Va, altresì, rammentato che tra le cause giustificative deve essere presente un “impedimento oggettivo”, o quanto meno “credibile”, che escluda che le assenze dalle sedute siano motivate da un atteggiamento di disinteresse per motivi “futili o inadeguati” non compatibili con la funzione ricoperta, proiettata a garantire il buon andamento dell’azione amministrativa: non deve emergere una condotta di “disinteresse e noncuranza” nell’espletamento del mandato amministrativo (T.A.R. Campania, Napoli, sez. I, 4 dicembre 1992, n. 436).
La ratio della previsione risiede sull’esigenza pratica di assicurare il dibattito consiliare, la presenza del quorum, la funzionalità del Consiglio comunale, al di là del dovere di espletare con «disciplina ed onore» il mandato elettivo (ex art. 54, comma 2 Cost.)
Un Consigliere comunale dichiarato decaduto, ai sensi del comma 4 dell’art. 43 del D.Lgs. n. 267/2000 (c.d. TUEL) mutuando la precedente norma del comma 6 bis, dell’articolo 31 della Legge n.142/90), per la mancata partecipazione a numerose sedute consiliari, impugna la determinazione e la surroga, chiedendo, inoltre, il risarcimento del danno derivante dall’illegittimo esercizio dell’azione amministrativa.
Il Tribunale di prime cure accoglieva il ricorso, annullando le delibere gravate e condannando il Comune al pagamento delle indennità di carica maturate dal ricorrente, dalla decadenza al reintegro, oltre interessi legali.
Sull’indennità di carica non percepita, qualche riflessione potrebbe aprirsi visto che dovrebbe collegarsi oggettivamente alla presenza in seduta (cfr. Corte Conti, sez. controllo Toscana, Parere n. 127 del 19 aprile 2017, sui rimborsi spesa), non essendo assimilabile alla retribuzione mensile percepita dal lavoratore ed alla serie di diritti e prerogative dalla stessa derivanti, in dipendenza del rapporto di lavoro (non vige l’analogia, per tutte, Cass. sez. II, sentenza n. 4754/1995).

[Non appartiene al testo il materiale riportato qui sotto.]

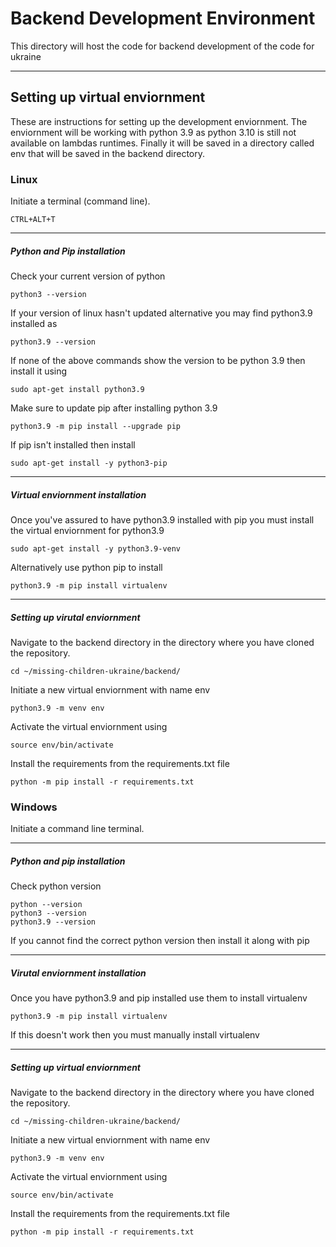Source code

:# Backend Development Environment
This directory will host the code for backend development of the code for ukraine

***
## Setting up virtual enviornment
These are instructions for setting up the development enviornment. The enviornment will be working with python 3.9 as python 3.10 is still not available on lambdas runtimes. Finally it will be saved in a directory called env that will be saved in the backend directory.

### Linux
Initiate a terminal (command line).
```
CTRL+ALT+T
```
***
##### Python and Pip installation
Check your current version of python
```
python3 --version
```
If your version of linux hasn't updated alternative you may find python3.9 installed as
```
python3.9 --version
```
If none of the above commands show the version to be python 3.9 then install it using
```
sudo apt-get install python3.9
```
Make sure to update pip after installing python 3.9
```
python3.9 -m pip install --upgrade pip
```
If pip isn't installed then install
```
sudo apt-get install -y python3-pip
```

***
##### Virtual enviornment installation
Once you've assured to have python3.9 installed with pip you must install the virtual enviornment for python3.9
```
sudo apt-get install -y python3.9-venv
```
Alternatively use python pip to install
```
python3.9 -m pip install virtualenv
```

***
##### Setting up virutal enviornment
Navigate to the backend directory in the directory where you have cloned the repository.
```
cd ~/missing-children-ukraine/backend/
```
Initiate a new virtual enviornment with name env
```
python3.9 -m venv env
```
Activate the virtual enviornment using
```
source env/bin/activate
```
Install the requirements from the requirements.txt file
```
python -m pip install -r requirements.txt
```

### Windows
Initiate a command line terminal.

***
##### Python and pip installation
Check python version
```
python --version
python3 --version
python3.9 --version
```
If you cannot find the correct python version then install it along with pip

***
##### Virutal enviornment installation
Once you have python3.9 and pip installed use them to install virtualenv
```
python3.9 -m pip install virtualenv
```
If this doesn't work then you must manually install virtualenv

***
##### Setting up virtual enviornment
Navigate to the backend directory in the directory where you have cloned the repository.
```
cd ~/missing-children-ukraine/backend/
```
Initiate a new virtual enviornment with name env
```
python3.9 -m venv env
```
Activate the virtual enviornment using
```
source env/bin/activate
```
Install the requirements from the requirements.txt file
```
python -m pip install -r requirements.txt
```
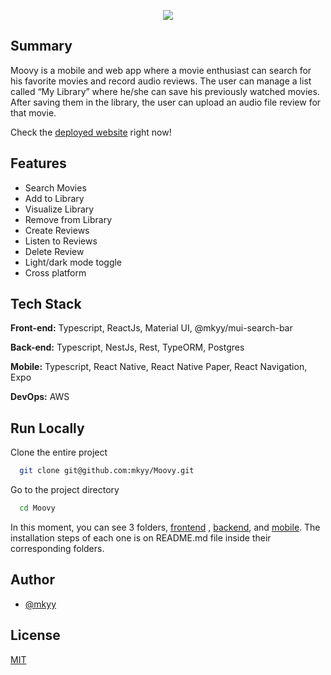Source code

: <div align='center'>

![](https://i.imgur.com/DyZgwcY.png)

</div>

## Summary

Moovy is a mobile and web app where a movie enthusiast can search for his favorite
movies and record audio reviews. The user can manage a list called “My Library” where he/she
can save his previously watched movies. After saving them in the library, the user can upload an
audio file review for that movie.

Check the [deployed website](http://moovy-client.s3-website-sa-east-1.amazonaws.com) right now!

## Features

- Search Movies
- Add to Library
- Visualize Library
- Remove from Library
- Create Reviews
- Listen to Reviews
- Delete Review
- Light/dark mode toggle
- Cross platform

## Tech Stack

**Front-end:** Typescript, ReactJs, Material UI, @mkyy/mui-search-bar

**Back-end:** Typescript, NestJs, Rest, TypeORM, Postgres

**Mobile:** Typescript, React Native, React Native Paper, React Navigation, Expo

**DevOps:** AWS


## Run Locally

Clone the entire project

```bash
  git clone git@github.com:mkyy/Moovy.git
```

Go to the project directory

```bash
  cd Moovy
```

In this moment, you can see 3 folders, [frontend](https://github.com/mkyy/Moovy/tree/main/frontend) , [backend](https://github.com/mkyy/Moovy/tree/main/backend), and [mobile](https://github.com/mkyy/Moovy/tree/main/mobile).
The installation steps of each one is on README.md file inside their corresponding folders.

## Author

- [@mkyy](https://www.github.com/mkyy)


## License

[MIT](https://choosealicense.com/licenses/mit/)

Si deduce, che l’esercizio delle funzioni elettive dà luogo all’instaurarsi di un rapporto di servizio onorario, il cui espletamento genera il diritto a percepire una indennità che non ha la funzione di compensare l’eletto-funzionario onorario per l’attività svolta; attività che rimane fondamentalmente gratuita, quanto piuttosto di indennizzarlo del presunto mancato guadagno o comunque delle spese connesse con l’espletamento del servizio, ancorate necessariamente alla presenza alla seduta (cfr. T.A.R. Reggio Calabria, Catanzaro, sentenza n. 1092/2006; Cass. SS.UU., sentenza n. 9353 del 20 aprile 2007; Cons. Stato, sez. V, sentenza n. 6526/2010).
Si potrebbe, allora, ritenere che all’amministratore di Ente locale che sia stato “illegittimamente” estromesso dall’esercizio della carica elettiva non si possa riconoscere, a titolo di risarcimento, la mancata percezione della indennità di funzione, quanto semmai un risarcimento non patrimoniale da dimostrare (vedi, nel merito T.A.R. Piemonte, sez. II, 2 maggio 2015, n. 746).
Dal perimetro illustrativo, avverso a tale decisione l’Amministrazione civica proponeva appello in seconde cure, ritenendo la decisione affetta da diversi error in procedendo e in iudicando, specie per l’omessa disamina del potere di valutazione del Consiglio sulla genericità ed inidoneità delle certificazioni mediche a corredo delle assenze.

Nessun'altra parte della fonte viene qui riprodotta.